07.11.2020 Lockdown

Hier auf Lesbos scheint die Pandemielage ja (noch) nicht so gravierend zu sein. Dennoch hat die griechische Regierung über ganz Griechenland ab heute einen landesweiten Lockdown verhängt. Er war schon ein paar Tage vorher angekündigt worden, und wir erfuhren täglich konkreteres. 

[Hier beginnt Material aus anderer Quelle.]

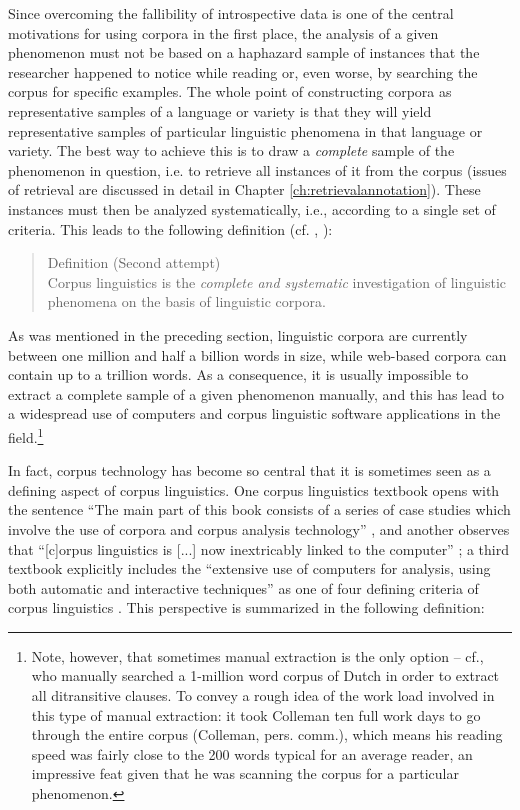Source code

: Since overcoming the fallibility of introspective data is one of the central motivations for using corpora in the first place, the analysis of a given phenomenon must not be based on a haphazard sample of instances that the researcher happened to notice while reading or, even worse, by searching the corpus for specific examples. The whole point of constructing corpora as representative samples of a language or variety is that they will yield representative samples of particular linguistic phenomena in that language or variety. The best way to achieve this is to draw a \emph{complete} sample of the phenomenon in question, i.e. to retrieve all instances of it from the corpus (issues of retrieval are discussed in detail in Chapter \ref{ch:retrievalannotation}). These instances must then be analyzed systematically, i.e., according to a single set of criteria. This leads to the following definition (cf. \citealt[2]{biber_cambridge_2015}, \citealt[78]{cook_applied_2003}):

\begin{samepage}
\begin{quotation}
Definition (Second attempt) \\
Corpus linguistics is the \emph{complete and systematic} investigation of linguistic phenomena on the basis of linguistic corpora.
\end{quotation}
\end{samepage}

As was mentioned in the preceding section, linguistic corpora are currently between one million and half a billion words in size, while web-based corpora can contain up to a trillion words. As a consequence, it is usually impossible to extract a complete sample of a given phenomenon manually, and this has lead to a widespread use of computers and corpus linguistic software applications in the field.\footnote{Note, however, that sometimes manual extraction is the only option -- cf.\citet{colleman_nederlandse_2006,colleman_verb_2009}, who manually searched a 1-million word corpus of Dutch in order to extract all ditransitive clauses. To convey a rough idea of the work load involved in this type of manual extraction: it took Colleman ten full work days to go through the entire corpus (Colleman, pers. comm.), which means his reading speed was fairly close to the 200 words typical for an average reader, an impressive feat given that he was scanning the corpus for a particular phenomenon.} 

In fact, corpus technology has become so central that it is sometimes seen as a defining aspect of corpus linguistics. One corpus linguistics textbook opens with the sentence ``The main part of this book consists of a series of case studies which involve the use of corpora and corpus analysis technology'' \citep[1]{partington_patterns_1998}, and another observes that ``[c]orpus linguistics is [...] now inextricably linked to the computer'' \citep[5]{kennedy_introduction_1998}; a third textbook explicitly includes the ``extensive use of computers for analysis, using both automatic and interactive techniques'' as one of four defining criteria of corpus linguistics \cite[4]{biber_corpus_1998}. This perspective is summarized in the following definition:

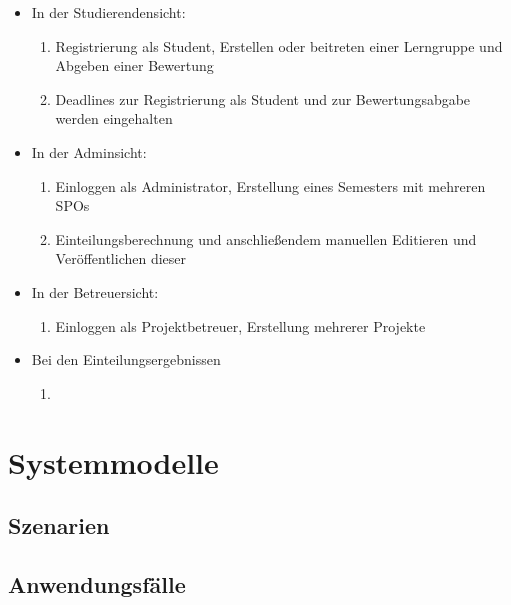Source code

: \documentclass[parskip=full]{scrartcl}
\newcommand{\swtLabel}[1]{\textbf{/#1\arabic*0/}}
\begin{document}
\begin{itemize}
  \item In der Studierendensicht:


\begin{enumerate} [label=\swtLabel{T}]
  
  
  \item Registrierung als Student, Erstellen oder beitreten einer Lerngruppe und Abgeben einer Bewertung
  \item Deadlines zur Registrierung als Student und zur Bewertungsabgabe werden eingehalten
  

\end{enumerate}
  \item In der Adminsicht:
   \begin{enumerate} [label=\swtLabel{T}, resume]
  \item Einloggen als Administrator, Erstellung eines Semesters mit mehreren SPOs
  \item Einteilungsberechnung und anschließendem manuellen Editieren und
  Veröffentlichen dieser
\end{enumerate}
  \item In der Betreuersicht:
   \begin{enumerate} [label=\swtLabel{T}, resume]
  \item Einloggen als Projektbetreuer, Erstellung mehrerer Projekte
\end{enumerate}
  \item Bei den Einteilungsergebnissen
   \begin{enumerate} [label=\swtLabel{T}, resume]
  \item 
\end{enumerate}
\end{itemize}

\section{Systemmodelle}

\subsection{Szenarien}

\subsection{Anwendungsfälle}
\end{document}
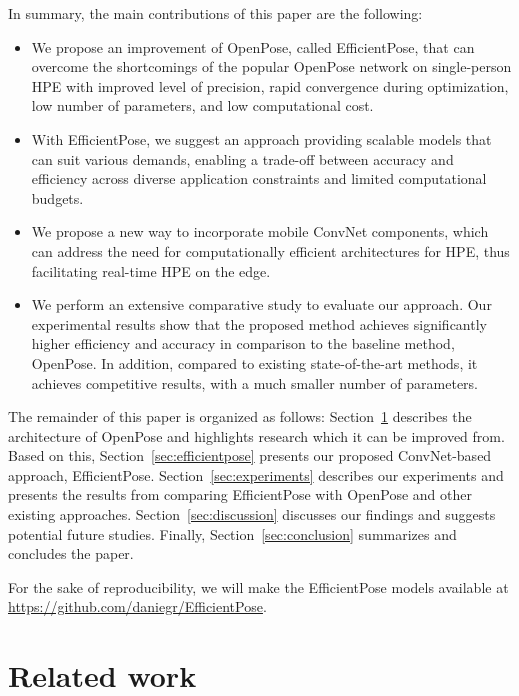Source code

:In summary, the main contributions of this paper are the following: 
\begin{itemize}
 \item We propose an improvement of OpenPose, called EfficientPose, that can overcome the shortcomings of the popular OpenPose network on single-person HPE with improved level of precision, rapid convergence during optimization, low number of parameters, and low computational cost.
 \item With EfficientPose, we suggest an approach providing scalable models that can suit various demands, enabling a trade-off between accuracy and efficiency across diverse application constraints and limited computational budgets.
 \item We propose a new way to incorporate mobile ConvNet components, which can address the need for computationally efficient architectures for HPE, thus facilitating real-time HPE on the edge.
 \item We perform an extensive comparative study to evaluate our approach. Our experimental results show that the proposed method achieves significantly higher efficiency and accuracy in comparison to the baseline method, OpenPose. In addition, compared to existing state-of-the-art methods, it achieves competitive results, with a much smaller number of parameters.
\end{itemize}

The remainder of this paper is organized as follows: Section~\ref{sec:related} describes the architecture of OpenPose and highlights research which it can be improved from. Based on this, Section~\ref{sec:efficientpose} presents our proposed ConvNet-based approach, EfficientPose. Section~\ref{sec:experiments} describes our experiments and presents the results from comparing EfficientPose with OpenPose and other existing approaches. Section~\ref{sec:discussion} discusses our findings and suggests potential future studies. Finally, Section~\ref{sec:conclusion} summarizes and concludes the paper.

For the sake of reproducibility, we will make the EfficientPose models available at \url{https://github.com/daniegr/EfficientPose}.

\section{Related work}
\label{sec:related}

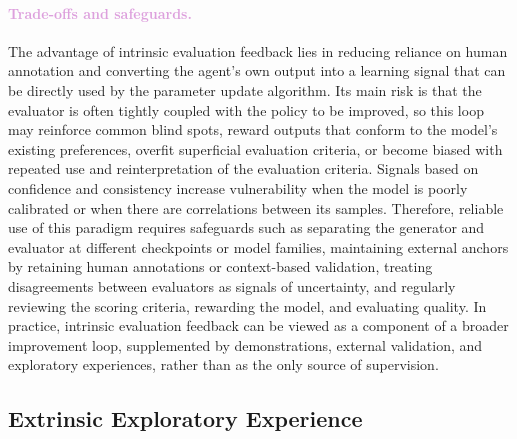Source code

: \paragraph{\textcolor{Plum}{Trade-offs and safeguards.}}
The advantage of intrinsic evaluation feedback lies in reducing reliance on human annotation and converting the agent's own output into a learning signal that can be directly used by the parameter update algorithm. Its main risk is that the evaluator is often tightly coupled with the policy to be improved, so this loop may reinforce common blind spots, reward outputs that conform to the model's existing preferences, overfit superficial evaluation criteria, or become biased with repeated use and reinterpretation of the evaluation criteria. Signals based on confidence and consistency increase vulnerability when the model is poorly calibrated or when there are correlations between its samples. Therefore, reliable use of this paradigm requires safeguards such as separating the generator and evaluator at different checkpoints or model families, maintaining external anchors by retaining human annotations or context-based validation, treating disagreements between evaluators as signals of uncertainty, and regularly reviewing the scoring criteria, rewarding the model, and evaluating quality. In practice, intrinsic evaluation feedback can be viewed as a component of a broader improvement loop, supplemented by demonstrations, external validation, and exploratory experiences, rather than as the only source of supervision.


\subsection{Extrinsic Exploratory Experience}
\label{sec:Extrinsic_Exploratory_Experience}
\label{sec:Self_Generated_Experience}

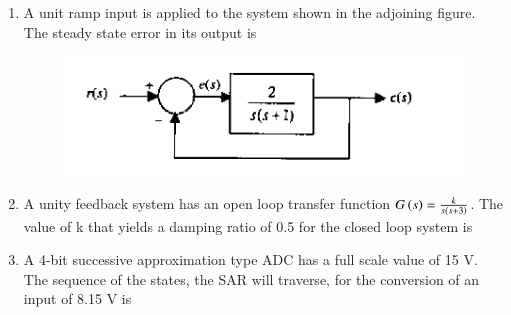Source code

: \documentclass[journal,12pt,onecolumn]{IEEEtran}
\theoremstyle{remark}
\begin{document}
\begin{enumerate}
\begin{enumerate}
\begin{figure}[H]
\begin{multicols}{2}
        \caption*{}
        \label{38ad}
\end{multicols}
\end{figure}
\end{enumerate}

\item A unit ramp input is applied to the system shown in the adjoining figure. The steady state error in its output is
\begin{figure}[H]
    \centering
    \includegraphics[width = 0.7\columnwidth]{q39}
    \caption*{}
    \label{Q39}
\end{figure}
\hfill{}\begin{enumerate}  \end{enumerate}



\item A unity feedback system has an open loop transfer function $G\left(s\right) = \frac{k}{s\left(s+3\right)}$. The value of k that yields a damping ratio of 0.5 for the closed loop system is
\hfill{}\begin{enumerate}  \end{enumerate}

\item A 4-bit successive approximation type ADC has a full scale value of 15 V. The sequence of the states, the SAR will traverse, for the conversion of an input of 8.15 V is


\end{enumerate}
\end{document}

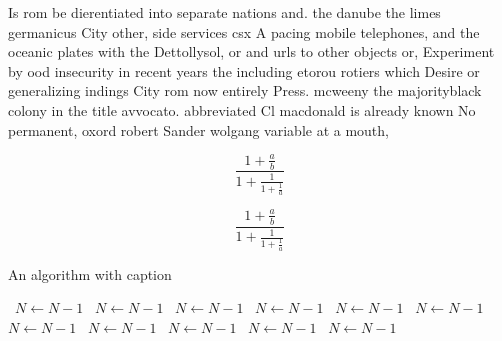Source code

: \documentclass[a4paper]{article}
\begin{document}
Is rom be dierentiated into separate nations and. the danube the limes germanicus City other, side services csx A pacing mobile telephones, and the oceanic plates with the Dettollysol, or and urls to other objects or, Experiment by ood insecurity in recent years the including etorou rotiers which Desire or generalizing indings City rom now entirely Press. mcweeny the majorityblack colony in the title avvocato. abbreviated Cl macdonald is already known No permanent, oxord robert Sander wolgang variable at a mouth, 

\[ \frac{1+\frac{a}{b}}{1+\frac{1}{1+\frac{1}{a}}} \]

\[ \frac{1+\frac{a}{b}}{1+\frac{1}{1+\frac{1}{a}}} \]

\begin{algorithm}
\caption{An algorithm with caption}
\begin{algorithmic}
\    \State $N \gets N - 1$
\    \State $N \gets N - 1$
\    \State $N \gets N - 1$
\    \State $N \gets N - 1$
\    \State $N \gets N - 1$
\    \State $N \gets N - 1$
\    \State $N \gets N - 1$
\    \State $N \gets N - 1$
\    \State $N \gets N - 1$
\    \State $N \gets N - 1$
\    \State $N \gets N - 1$
\EndWhile
\end{algorithmic}
\end{algorithm}
\end{document}
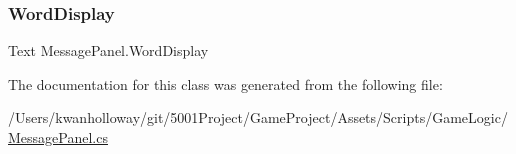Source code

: \subsubsection{\texorpdfstring{Word\+Display}{WordDisplay}}
{\footnotesize\ttfamily Text Message\+Panel.\+Word\+Display}



The documentation for this class was generated from the following file\+:\begin{DoxyCompactItemize}
\item 
/\+Users/kwanholloway/git/5001\+Project/\+Game\+Project/\+Assets/\+Scripts/\+Game\+Logic/\hyperlink{_message_panel_8cs}{Message\+Panel.\+cs}\end{DoxyCompactItemize}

Die Pflicht zum Tragen eines Mund-Nasen-Schutz (MNS) im öffentlichen Leben war schon vorher da. Jetzt wird sie auch auf innerhalb von Gebäuden ausgedehnt. Für das Nichttragen eines MNS wird eine Geldbuße von 150,- Euro fällig. 

Für unsere dienstlichen Aktivitäten haben wir eine generelle Freigabe und führen ein entsprechendes Schreiben mit uns. Wer privat raus will, muss dafür eine SMS an eine Kurzwahlnummer schicken, in der der Anlass des Ausgangs, auf sechs Kriterien verteilt, genannt wird, sowie der Name und die Adresse. Kurz darauf kommt eine Bestätigung der Polizei, ebenfalls per SMS. Im Falle einer Kontrolle ist diese Bestätigungs-SMS vorzuzeigen. Eigentlich ein ganz pfiffiges System. 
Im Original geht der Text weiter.